DATASET ENTRIES below:

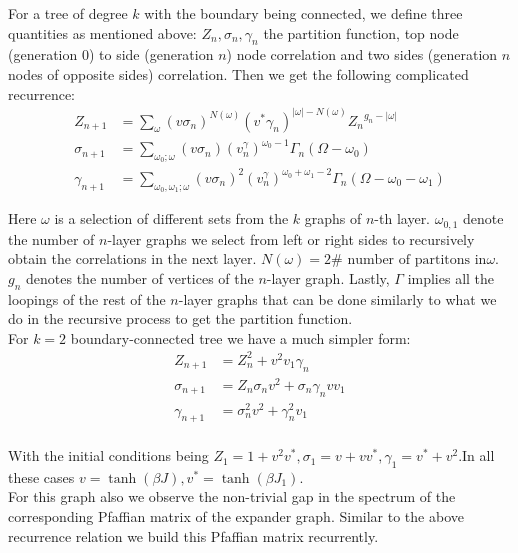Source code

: \documentclass{article}
\begin{document}
	
	For a tree of degree $k$ with the boundary being connected, we define three quantities as mentioned above: $Z_n, \sigma_n, \gamma_n$ the partition function, top node (generation $0$) to side (generation $n$) node correlation and two sides (generation $n$ nodes of opposite sides) correlation. Then we get the following complicated recurrence: \\
	
	\begin{align}
		Z_{n+1} &= \sum_{\omega} (v\sigma_n)^{N(\omega)}(v^* \gamma_n)^{|\omega|-N(\omega)} {Z_n}^{g_n-|\omega|} \tag{1.1} \\
		\sigma_{n+1} &= \sum_{\omega_0;\omega}(v\sigma_n)(v^\gamma_n)^{\omega_0-1}\Gamma_n(\Omega-\omega_0) \tag{1.2} \\
		\gamma_{n+1} &= \sum_{\omega_0,\omega_1;\omega}(v\sigma_n)^2(v^\gamma_n)^{\omega_0+\omega_1-2}\Gamma_n(\Omega-\omega_0-\omega_1) \tag{1.3}
	\end{align}
	
	Here $\omega$ is a selection of different sets from the $k$ graphs of $n$-th layer. $\omega_{0,1}$ denote the number of $n$-layer graphs we select from left or right sides to recursively obtain the correlations in the next layer. $N(\omega)=2\text{# number of partitons in}\omega$. $g_n$ denotes the number of vertices of the $n$-layer graph. Lastly, $\Gamma$ implies all the loopings of the rest of the $n$-layer graphs that can be done similarly to what we do in the recursive process to get the partition function. \\ 
	
	For $k=2$ boundary-connected tree we have a much simpler form:
	\begin{align}
		Z_{n+1} &= Z_n^2+v^2v_1\gamma_n \tag{2.1} \\
		\sigma_{n+1} &= Z_n\sigma_n v^2+\sigma_n \gamma_n vv_1 \tag{2.2} \\
		\gamma_{n+1} &= \sigma_n^2v^2+\gamma_n^2 v_1 \tag{2.3} 
	\end{align} \\
	With the initial conditions being $Z_1=1+v^2v^*, \sigma_1=v+vv^* ,\gamma_1=v^*+v^2$.In all these cases $v=\tanh(\beta J), v^*=\tanh(\beta J_1)$.\\
	
	For this graph also we observe the non-trivial gap in the spectrum of the corresponding Pfaffian matrix of the expander graph. Similar to the above recurrence relation we build this Pfaffian matrix recurrently. \\
	
\end{document}
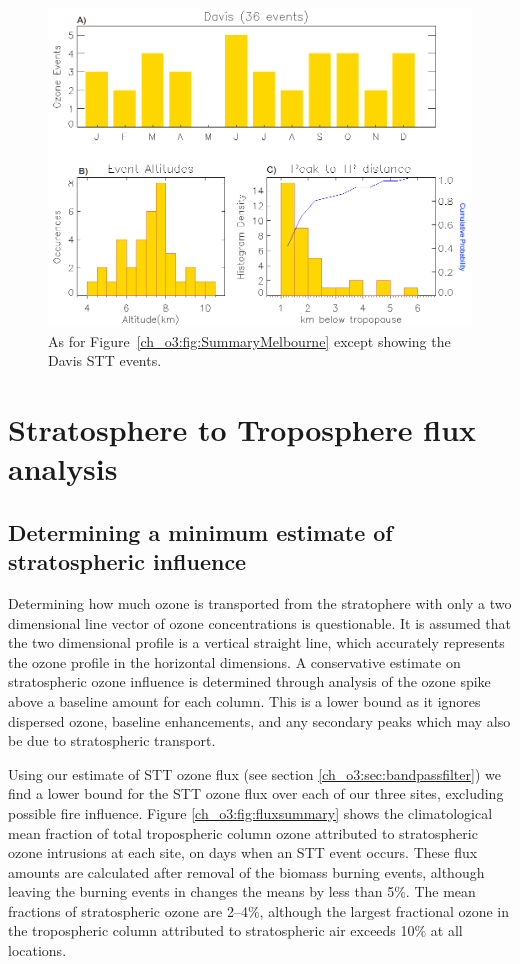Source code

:     \begin{figure}[!htbp]
      \includegraphics[width=0.8\columnwidth]{Figures/Ozone/Summary_Davi}
      \caption{
      As for Figure~\ref{ch_o3:fig:SummaryMelbourne} except showing the Davis STT events.%
      }
      \label{ch_o3:fig:SummaryDavis}
    \end{figure}
    
\section{Stratosphere to Troposphere flux analysis}
  \subsection{Determining a minimum estimate of stratospheric influence}
    Determining how much ozone is transported from the stratophere with only a two dimensional line vector of ozone concentrations is questionable.
    It is assumed that the two dimensional profile is a vertical straight line, which accurately represents the ozone profile in the horizontal dimensions.
    A conservative estimate on stratospheric ozone influence is determined through analysis of the ozone spike above a baseline amount for each column.
    This is a lower bound as it ignores dispersed ozone, baseline enhancements, and any secondary peaks which may also be due to stratospheric transport.
    
    Using our estimate of STT ozone flux (see section \ref{ch_o3:sec:bandpassfilter}) we find a lower bound for the STT ozone flux over each of our three sites, excluding possible fire influence.
    Figure \ref{ch_o3:fig:fluxsummary} shows the climatological mean fraction of total tropospheric column ozone attributed to stratospheric ozone intrusions at each site, on days when an STT event occurs. These flux amounts are calculated after removal of the biomass burning events, although leaving the burning events in changes the means by less than 5\%. The mean fractions of stratospheric ozone are 2--4\%, although the largest fractional ozone in the tropospheric column attributed to stratospheric air exceeds 10\% at all locations.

End of DATASET ENTRIES.

For the word "Determining", find all matching lines in the entries above and copy them out.

  \subsection{Determining a minimum estimate of stratospheric influence}
    Determining how much ozone is transported from the stratophere with only a two dimensional line vector of ozone concentrations is questionable.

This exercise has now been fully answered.